It’s like a flashback from the ‘60s, but this time with neatly trimmed hair and button-down clothes.
Followers of the Maharishi Mahesh Yogi, guru to the Beatles and a generation of no-longer-young Americans, want to build a Vedic education center on a 10-acre site on North Madison Avenue to train practitioners and offer treatments to guests.
“Vedic techniques are a really ancient tradition, part of what we would call alternative medicine,” said island architect Michael Huddleston, who has been commissioned to design the center.
While plans are still in the early conceptual stages, Huddleston said the preliminary target is a 40-room facility in one or more buildings totalling some 20,000 square feet.
The proposed site is on the east side of Madison, opposite Eric Avenue and just south of Wilkes Elementary School. Huddleston said the proponents have an option on the property, but will not complete the purchase until the facility gains city approval.
The proposal doesn’t sit well with the neighbors, about 65 of whom showed up Monday at a community-outreach meeting.
“Every single person that showed up was unhappy,” said Paul Ziakin, an Eric Avenue resident. “With the traffic, trucks, deliveries and lights, its totally inappropriate for a residential neighborhood.”
Classified as an educational and health-care facility, the project would require a conditional use permit, said city planner Joshua Machen. The Bainbridge Island City Council must approve CUPs.
Buildings would be in a Northwest style, Huddleston said, and would be be screened from the road both by vegetation and the terrain.
Candace Badgett, who owns a similar facility in Fairfield, Iowa, and who would manage the Bainbridge facility, said the island is a perfect spot for the meditation-centered stress relief of Vedic health-care.
“I wanted a facility in Seattle, and looked all around the area,” she said. “When I ended up on Bainbridge Island, I said ‘this is it.’
“You get on that ferry and all of Seattle fades into the background – all the stress and the worry. But it’s still only 30 minutes away,” she said.

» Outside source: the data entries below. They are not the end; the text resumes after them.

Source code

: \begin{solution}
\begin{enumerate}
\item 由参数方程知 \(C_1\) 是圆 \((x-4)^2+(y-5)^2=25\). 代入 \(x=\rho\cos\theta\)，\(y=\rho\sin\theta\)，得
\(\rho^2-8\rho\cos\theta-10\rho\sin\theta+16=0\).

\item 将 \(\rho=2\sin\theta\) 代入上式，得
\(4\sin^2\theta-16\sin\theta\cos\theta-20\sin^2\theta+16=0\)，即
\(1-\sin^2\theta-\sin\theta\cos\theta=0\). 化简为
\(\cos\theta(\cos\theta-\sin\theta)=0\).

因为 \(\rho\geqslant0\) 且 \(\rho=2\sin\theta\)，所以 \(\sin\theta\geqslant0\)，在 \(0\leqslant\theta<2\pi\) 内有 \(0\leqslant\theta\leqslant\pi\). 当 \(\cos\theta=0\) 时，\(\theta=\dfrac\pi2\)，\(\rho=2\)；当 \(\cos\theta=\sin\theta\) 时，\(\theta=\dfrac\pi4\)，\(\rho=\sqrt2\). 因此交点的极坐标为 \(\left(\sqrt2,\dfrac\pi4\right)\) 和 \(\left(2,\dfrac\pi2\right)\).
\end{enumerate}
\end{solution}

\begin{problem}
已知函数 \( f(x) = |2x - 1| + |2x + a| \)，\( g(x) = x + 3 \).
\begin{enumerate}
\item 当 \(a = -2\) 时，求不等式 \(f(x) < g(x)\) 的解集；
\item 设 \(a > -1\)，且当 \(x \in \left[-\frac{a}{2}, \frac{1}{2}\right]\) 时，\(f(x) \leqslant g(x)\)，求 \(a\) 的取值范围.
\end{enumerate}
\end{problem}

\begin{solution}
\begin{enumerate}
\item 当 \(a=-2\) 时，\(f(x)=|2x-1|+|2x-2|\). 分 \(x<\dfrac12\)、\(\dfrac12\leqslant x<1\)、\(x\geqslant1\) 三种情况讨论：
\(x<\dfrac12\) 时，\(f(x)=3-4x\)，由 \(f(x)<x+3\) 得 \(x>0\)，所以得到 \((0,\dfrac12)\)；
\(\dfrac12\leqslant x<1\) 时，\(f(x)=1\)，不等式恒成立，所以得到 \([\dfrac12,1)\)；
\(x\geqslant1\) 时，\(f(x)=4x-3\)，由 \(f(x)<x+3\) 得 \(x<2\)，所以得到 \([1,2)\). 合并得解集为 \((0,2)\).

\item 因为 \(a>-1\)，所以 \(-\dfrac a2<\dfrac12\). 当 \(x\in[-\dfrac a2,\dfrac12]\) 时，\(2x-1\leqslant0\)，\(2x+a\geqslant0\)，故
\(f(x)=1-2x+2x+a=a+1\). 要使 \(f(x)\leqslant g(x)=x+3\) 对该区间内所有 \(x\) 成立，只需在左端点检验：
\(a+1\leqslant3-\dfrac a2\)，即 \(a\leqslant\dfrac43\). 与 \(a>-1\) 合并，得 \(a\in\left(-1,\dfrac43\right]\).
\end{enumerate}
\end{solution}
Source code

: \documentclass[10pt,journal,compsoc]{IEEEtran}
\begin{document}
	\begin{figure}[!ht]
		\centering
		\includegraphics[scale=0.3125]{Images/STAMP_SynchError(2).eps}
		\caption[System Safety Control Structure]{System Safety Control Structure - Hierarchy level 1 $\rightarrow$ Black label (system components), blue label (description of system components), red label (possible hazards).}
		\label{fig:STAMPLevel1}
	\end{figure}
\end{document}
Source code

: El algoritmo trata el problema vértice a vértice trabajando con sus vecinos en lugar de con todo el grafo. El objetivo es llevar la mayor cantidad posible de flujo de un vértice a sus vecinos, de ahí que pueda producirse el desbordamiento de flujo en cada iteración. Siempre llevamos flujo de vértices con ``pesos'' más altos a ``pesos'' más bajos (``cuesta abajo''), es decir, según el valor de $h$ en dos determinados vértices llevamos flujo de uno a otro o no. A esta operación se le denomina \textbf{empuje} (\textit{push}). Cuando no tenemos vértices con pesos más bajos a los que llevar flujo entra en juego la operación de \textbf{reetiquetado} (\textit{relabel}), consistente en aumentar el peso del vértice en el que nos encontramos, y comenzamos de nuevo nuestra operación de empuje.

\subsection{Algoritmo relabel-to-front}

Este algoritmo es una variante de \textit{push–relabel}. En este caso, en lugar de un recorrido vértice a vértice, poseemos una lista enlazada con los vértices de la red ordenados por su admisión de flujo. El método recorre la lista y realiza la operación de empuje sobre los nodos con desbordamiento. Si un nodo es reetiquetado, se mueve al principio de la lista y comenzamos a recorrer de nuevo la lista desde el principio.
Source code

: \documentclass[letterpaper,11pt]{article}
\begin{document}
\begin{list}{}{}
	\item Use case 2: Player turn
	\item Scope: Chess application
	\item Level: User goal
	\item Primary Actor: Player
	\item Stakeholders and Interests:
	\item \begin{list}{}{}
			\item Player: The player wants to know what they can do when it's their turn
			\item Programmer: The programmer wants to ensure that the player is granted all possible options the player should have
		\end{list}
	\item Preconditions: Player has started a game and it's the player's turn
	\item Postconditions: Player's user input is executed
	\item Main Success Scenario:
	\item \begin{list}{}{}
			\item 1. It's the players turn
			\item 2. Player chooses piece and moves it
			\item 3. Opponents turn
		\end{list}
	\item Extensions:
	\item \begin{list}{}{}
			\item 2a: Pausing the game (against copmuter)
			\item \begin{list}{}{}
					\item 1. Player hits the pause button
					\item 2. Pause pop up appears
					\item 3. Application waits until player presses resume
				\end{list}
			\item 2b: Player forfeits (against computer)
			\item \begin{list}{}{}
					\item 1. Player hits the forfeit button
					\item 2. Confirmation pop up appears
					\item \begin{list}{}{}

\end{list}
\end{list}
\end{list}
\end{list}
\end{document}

The center would treat what she calls “chronic diseases” like arthritis, fibromyalgia and headaches.
“We don’t deal with things like AIDs or cancer,” she said, “but our approach can make enormous headway. Conditions related to stress are our specialty.”
Best known for promoting Transcendental Meditation, the Maharishi was a driving force behind the revival of Ayurvedic health care, traditional Indian techniques that followers say became corrupted during the British occupation of India.
Treatments are based on a vegetarian diet, meditation, various non-invasive therapies and “cleansings” of the digestive system.
The Iowa facility, called The Raj, is considered one of the Midwest’s best spas, according to a recent article in a Minneapolis newspaper. And it is priced accordingly – a three-day program costs $1,800.
Huddleston said traffic and noise impacts would be slight because meals will be served at the facility, stays will be lengthy and guests will arrive and leave by shuttle car.
“Four single-family homes would create more traffic,” he said. “This is much more like a retreat or a spa than a traditional medical facility.”
The land is zoned at the island’s lowest residential density of one home per two-and-a-half acres. Educational and health-care facilities are permitted as conditional uses in that zone.
The neighbors do not buy the comparison.
“They’re trying to tell us that a 40-unit medical facility would have less impact than four homes,” Ziakin said. “Forty rooms means 40 toilets, compared to 12 at most in the homes, and that land is right over the aquifer for the area. They would need some sort of sewage-treatment plant.
“I think they may have done more harm than good by brushing off the neighbors’ questions, saying it’s no big deal.”
Neighborhood opponents have put up a website at www23.brinkster.com/nwusers, and have an email address, bimadisonave@hotmail.com. They are planning an organizational meeting for next week.
Ziakin said the neighbors want to keep their opposition focused on issues of noise and traffic, but he admitted he had personal concerns about the planned program.
“I’ve looked at that group’s websites, and it’s pretty far out if you ask me,” he said. “We’d rather see homes over there with families, kids and dogs.”